Saturday, May 12, 2007

Pre-fetching Concept in Brief



1. Pre-fetching Concept in Brief



Proposed system (mentioned in previous documents as grid oriented map services) enables Aggregator WMS to run in combination of streaming (or non-streaming) and pre-fetching (or on-demand) data transfer modes.

In order to run it in pre-fetched mode Aggregator WMS's "DATACCESS" entry in the properties file should be set as below


#--------------------------------
# DATA ACCESSING MODE #
#--------------------------------
DATACCESS = pre-fetched
WMSTYPE = streaming

In order for the pre-fetching algorithm to work properly, data should be fetched as a whole.No constraint should be defined in the query.

Aggregator WMS queries and transfers the data by using Web Feature Service's (we call it DSFS in general) getFeature Web Service interface. WFS provides data in GML common data model (we call it DSL in general)

In our motivating domain (GIS) one of the criteria define the constrant in the query is bounding box and it is defined in the getFeature request as below.

<gml:coordinates>minx,miny maxx,maxy</gml:coordinates>

in order to get whole data we set this criteria in its widest range as it is shown below:

<gml:coordinates>-180,-90 180,90</gml:coordinates>

Or alternatively,
Remove this constraint tag from the getFeature request


Why do you do pre-fetching?:
We do pre-fetching to get rid of the poor performance of transferring XML based feature data. According to our proposed framework, pre-fetching is done over Layer set 2 data (see the previous documents for three layered structures). Layer set 2 data is represented in Common Data Model (CDM). As CDM we use GML.

The names of the data to be pre-fetched are obtained from the capabilities file. Here are the example layer-set 2 data names listed in capability file:
California_Faults
States_Boundaries
World_Seismic

These data are pre-fetched into seperate files of different names. File names are same as corresponding data names that they will be fetched in.
California_Faults.xml
State_Boundaries.xml
World_Seismic.xml

There will be two seperate locations for the pre-fetched data. One is temporary which will be active during prefetchin the data. Another is stable which will be used for serving the clients' requests. When the data transfer is done to the temporary location, all the data at that location will be moved to stable location. Reading and writing the data files at the stable locations will be synchronized to keep the data files consistent. This cycle will be repeating.

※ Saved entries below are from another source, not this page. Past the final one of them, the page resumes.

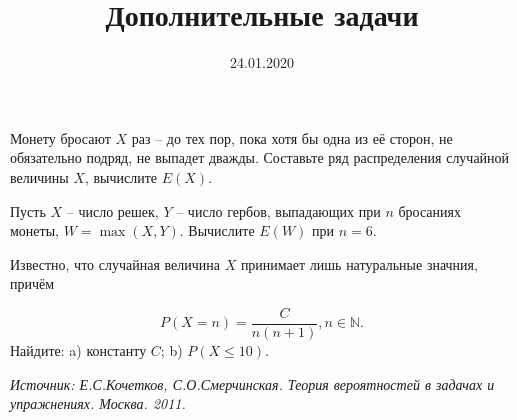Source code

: \documentclass[a4paper, 12pt]{article}
\title{Дополнительные задачи}
\date{24.01.2020}
\begin{document}
\begin{problem}
Монету бросают $X$ раз -- до тех пор, пока хотя бы одна из её 
сторон, не обязательно подряд, не выпадет дважды. 
Составьте ряд распределения случайной величины $X$, 
вычислите $E(X)$.
\end{problem}

\begin{problem}
Пусть $X$ -- число решек, $Y$ -- число гербов, выпадающих при 
$n$ бросаниях монеты, $W = \max(X,Y)$. Вычислите $E(W)$ при $n=6$.
\end{problem}

\begin{problem}
Известно, что случайная величина $X$ принимает лишь натуральные значния, 
причём 

$$
P(X=n) = \frac{C}{n(n+1)}, n \in \mathbb{N}.
$$
Найдите: a) константу $C$; b) $P(X\leqslant10)$.
\end{problem}

\noindent\textit{Источник: Е.С.Кочетков, С.О.Смерчинская. 
Теория вероятностей в задачах и упражнениях. Москва. 2011.
}
\end{document}

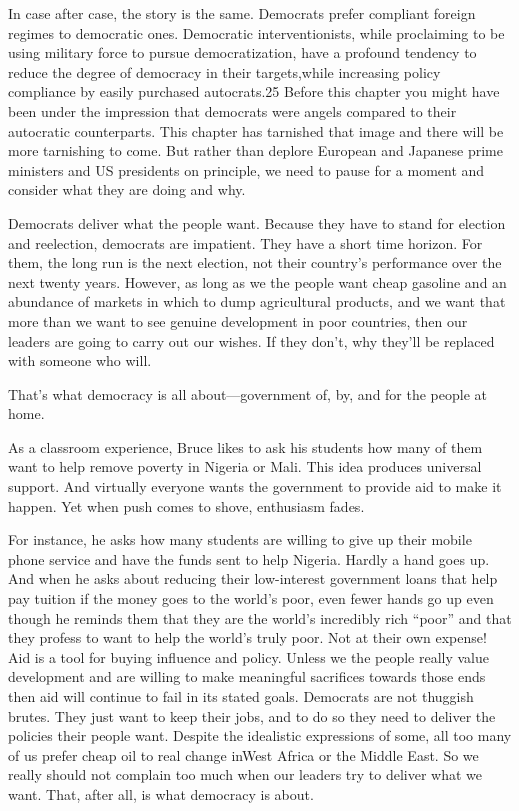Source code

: \documentclass[10pt]{article}
\begin{document}
{\large In case after case, the story is the same. Democrats prefer compliant
foreign regimes to democratic ones. Democratic interventionists, while
proclaiming to be using military force to pursue democratization, have a profound
tendency to reduce the degree of democracy in their targets,while increasing
policy compliance by easily purchased autocrats.25 Before this chapter you might
have been under the impression that democrats were angels compared to their
autocratic counterparts. This chapter has tarnished that image and there will be
more tarnishing to come. But rather than deplore European and Japanese prime
ministers and US presidents on principle, we need to pause for a moment and
consider what they are doing and why.}

{\large Democrats deliver what the people want. Because they have to stand for
election and reelection, democrats are impatient. They have a short time horizon.
For them, the long run is the next election, not their country's performance over
the next twenty years. However, as long as we the people want cheap gasoline and
an abundance of markets in which to dump agricultural products, and we want that
more than we want to see genuine development in poor countries, then our leaders
are going to carry out our wishes. If they don't, why they'll be replaced with
someone who will.}

{\large That's what democracy is all about---government of, by, and for the
people at home.}

{\large As a classroom experience, Bruce likes to ask his students how many of
them want to help remove poverty in Nigeria or Mali. This idea produces universal
support. And virtually everyone wants the government to provide aid to make it
happen. Yet when push comes to shove, enthusiasm fades.}

{\large For instance, he asks how many students are willing to give up their
mobile phone service and have the funds sent to help Nigeria. Hardly a hand goes
up. And when he asks about reducing their low-interest government loans that help
pay tuition if the money goes to the world's poor, even fewer hands go up even
though he reminds them that they are the world's incredibly rich ``poor'' and
that they profess to want to help the world's truly poor. Not at their own
expense! Aid is a tool for buying influence and policy. Unless we the people
really value development and are willing to make meaningful sacrifices towards
those ends then aid will continue to fail in its stated goals. Democrats are not
thuggish brutes. They just want to keep their jobs, and to do so they need to
deliver the policies their people want. Despite the idealistic expressions of
some, all too many of us prefer cheap oil to real change inWest Africa or the
Middle East. So we really should not complain too much when our leaders try to
deliver what we want. That, after all, is what democracy is about.}
\pagebreak{}
\end{document}
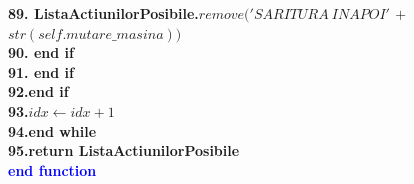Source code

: \documentclass{article}
\begin{document}
\begin{center}
\begin{tabbing}
\bfseries{89.}\indent          \> \> \> \>\textbf{ListaActiunilorPosibile}.$remove('SARITURA\ INAPOI'$ $+$ $str(self.mutare\_masina))$\\
\bfseries{90.}\indent          \> \>  \>\textbf{end if}\\
\bfseries{91.}\indent\>        \>\textbf{end if}\\
\bfseries{92.}\indent\>\textbf{end if }\\
\bfseries{93.}\indent\>$idx \leftarrow idx + 1$ \\
\bfseries{94.}\indent\>\textbf{end while }\\
\bfseries{95.}\indent\>\textbf{return ListaActiunilorPosibile }\\
\indent\textbf{\textcolor{blue}{end }}\=\textbf{\textcolor{blue}{function}}
\end{tabbing}
\end{center}
\end{document}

Requests from clients contain some constrants. So, querying the pre-fetched data is handled at the Aggregator server side at which pre-fetching initialized. Query is basically done by using Pull Parsing techniques and XPATH queries over pre-fetched data.


2. Coding Level
-how to define the task and periodicity of it to fetch the data?

It should not be less than the time to transfer one set of layer-set 2 data.
So from our experience for the data listed above, it should be more than 2 hours.Since these data sets are not updated often we plan to set the periodicity once avery day.

what technology do you use to pre-fetch the data?
Timer
TaskTimer Java class libraries.


//TimerTask definition:
TimerTask task = new TimerTask() {
...... public void run() {
............ Vector CDMdataList = new Vector();
............ CDMdataList = getListOfGMLDataInCapability();

............ String tempDatastore = applpath + "/prefetchedData";
............ String usedDatastore = applpath + "/prefetchedDataUsed";

............ //Fetching all the data in CDM format (GML) - with NB
............ fd.FetchDataWithStreamingNBip,NBport,NBtopic,
........................................wfs_address,tempDatastore,CDMdataList);

............ //after pre-fetching is done move the data to stable storage
............ fd.moveData(tempDatastore, usedDatastore);
...... }
}

//Running the Task defined above:
Timer timer = new Timer();
timer.schedule(task, 0, 40000);
//sets timer to run once every three days

Timer class schedules the specified task for repeated fixed-delay execution, beginning after the specified delay. Subsequent executions take place at approximately regular intervals separated by the specified period



3. Possible Challenges:

One minor challenge with storing the data in file system is that some systems allow a limitid size for user created files such as:

LINUX(RedHat)...........................SOLARIS
2GB{512B block size}................... 1 TB
8192GB{8KB block size} ............... 2 GB {=<2.5.1}

Even if operating system does not have limited file size constraint, then file size will be contrant by the hard dizk size.

Another challenge is synchronization of the two storages (temporary for fetching the data and stable for answering the client requests while fetching is happening). This challenge is easier to solve.

No comments: